═════ Given entries ═════
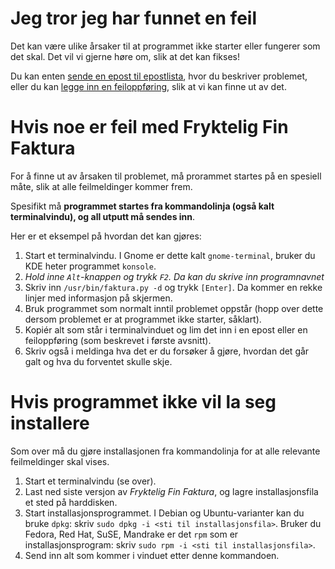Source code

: # Jeg tror jeg har funnet en feil #

Det kan være ulike årsaker til at programmet ikke starter eller fungerer som det skal. Det vil vi gjerne høre om, slik at det kan fikses!

Du kan enten [sende en epost til epostlista](mailto:finfaktura@googlegroups.com), hvor du beskriver problemet, eller du kan [legge inn en feiloppføring](http://code.google.com/p/finfaktura/issues/list), slik at vi kan finne ut av det.

# Hvis noe er feil med Fryktelig Fin Faktura #

For å finne ut av årsaken til problemet, må prorammet startes på en spesiell måte, slik at alle feilmeldinger kommer frem.

Spesifikt må **programmet startes fra kommandolinja (også kalt terminalvindu), og all utputt må sendes inn**.

Her er et eksempel på hvordan det kan gjøres:

  1. Start et terminalvindu. I Gnome er dette kalt `gnome-terminal`, bruker du KDE heter programmet `konsole`.
  1. _Hold inne `Alt`-knappen og trykk `F2`. Da kan du skrive inn programnavnet_
  1. Skriv inn `/usr/bin/faktura.py -d` og trykk `[Enter]`. Da kommer en rekke linjer med informasjon på skjermen.
  1. Bruk programmet som normalt inntil problemet oppstår (hopp over dette dersom problemet er at programmet ikke starter, såklart).
  1. Kopiér alt som står i terminalvinduet og lim det inn i en epost eller en feiloppføring (som beskrevet i første avsnitt).
  1. Skriv også i meldinga hva det er du forsøker å gjøre, hvordan det går galt og hva du forventet skulle skje.

# Hvis programmet ikke vil la seg installere #

Som over må du gjøre installasjonen fra kommandolinja for at alle relevante feilmeldinger skal vises.

  1. Start et terminalvindu (se over).
  1. Last ned siste versjon av _Fryktelig Fin Faktura_, og lagre installasjonsfila et sted på harddisken.
  1. Start installasjonsprogrammet. I Debian og Ubuntu-varianter kan du bruke `dpkg`: skriv `sudo dpkg -i <sti til installasjonsfila>`. Bruker du Fedora, Red Hat, SuSE, Mandrake er det `rpm` som er installasjonsprogram: skriv `sudo rpm -i <sti til installasjonsfila>`.
  1. Send inn alt som kommer i vinduet etter denne kommandoen.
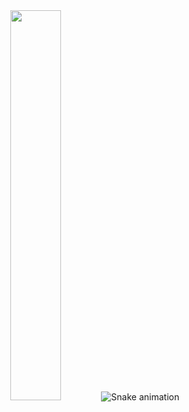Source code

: <!-- <h1 align="center">Hi 👋, I'm Pok</h1>
<h3 align="center">A passionate frontend developer</h3>
<image  align="right" alt="Coding" width="150" src="https://media.tenor.com/NqURjAGH6GYAAAAd/cat-code.gif">

<p align="left" > <img  src="https://komarev.com/ghpvc/?username=pok9&label=Profile%20views&color=0e75b6&style=flat" alt="pok9" /> </p>

- 🌱 I’m currently learning **Rust**

- 📫 How to reach me **pokhappy1999@gmail.com**

<p align="left">
</p>


<div align="center">
  <img src="https://github-readme-stats.vercel.app/api/top-langs?locale=en&hide_title=false&layout=compact&card_width=320&langs_count=5&theme=dracula&hide_border=false&username=pok9" height="150" alt="languages graph"  />
  <img src="https://github-readme-stats.vercel.app/api?hide_title=false&hide_rank=false&show_icons=true&include_all_commits=true&count_private=true&disable_animations=false&theme=dracula&locale=en&hide_border=false&username=pok9" height="150" alt="stats graph"  />
</div>

<div align="center">
  <img align="center" src="https://github-readme-streak-stats.herokuapp.com/?user=pok9&" alt="pok9" />
</div>
<br/>
<div align="center" >
  <img src="https://leetcard.jacoblin.cool/pokhappy1999?ext=heatmap" alt="Snake animation" />
</div>

<div align="center">
  <img src="https://github.com/pok9/pok9/blob/output/github-contribution-grid-snake.svg" alt="Snake animation" />
</div>

 


###

-->


<div align="center" >
  <img alt="" src="https://c.tenor.com/9RCIDZjkhBsAAAAC/tenor.gif" width="40%" >
  <img src="https://leetcard.jacoblin.cool/pokhappy1999?ext=heatmap" alt="Snake animation" />
</div>
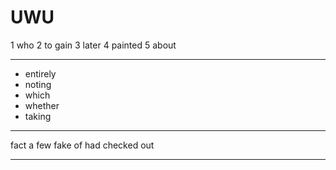 # UWU

1 who
2 to gain
3 later
4 painted
5 about

---

- entirely
- noting
- which
- whether
- taking

---

fact
a few
fake
of
had checked out

---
═════
### [What you will do]
Which of the lines above carry the string "graph"? Pick them out and copy them.

### [Answer]
  <img src="https://github-readme-stats.vercel.app/api/top-langs?locale=en&hide_title=false&layout=compact&card_width=320&langs_count=5&theme=dracula&hide_border=false&username=pok9" height="150" alt="languages graph"  />
  <img src="https://github-readme-stats.vercel.app/api?hide_title=false&hide_rank=false&show_icons=true&include_all_commits=true&count_private=true&disable_animations=false&theme=dracula&locale=en&hide_border=false&username=pok9" height="150" alt="stats graph"  />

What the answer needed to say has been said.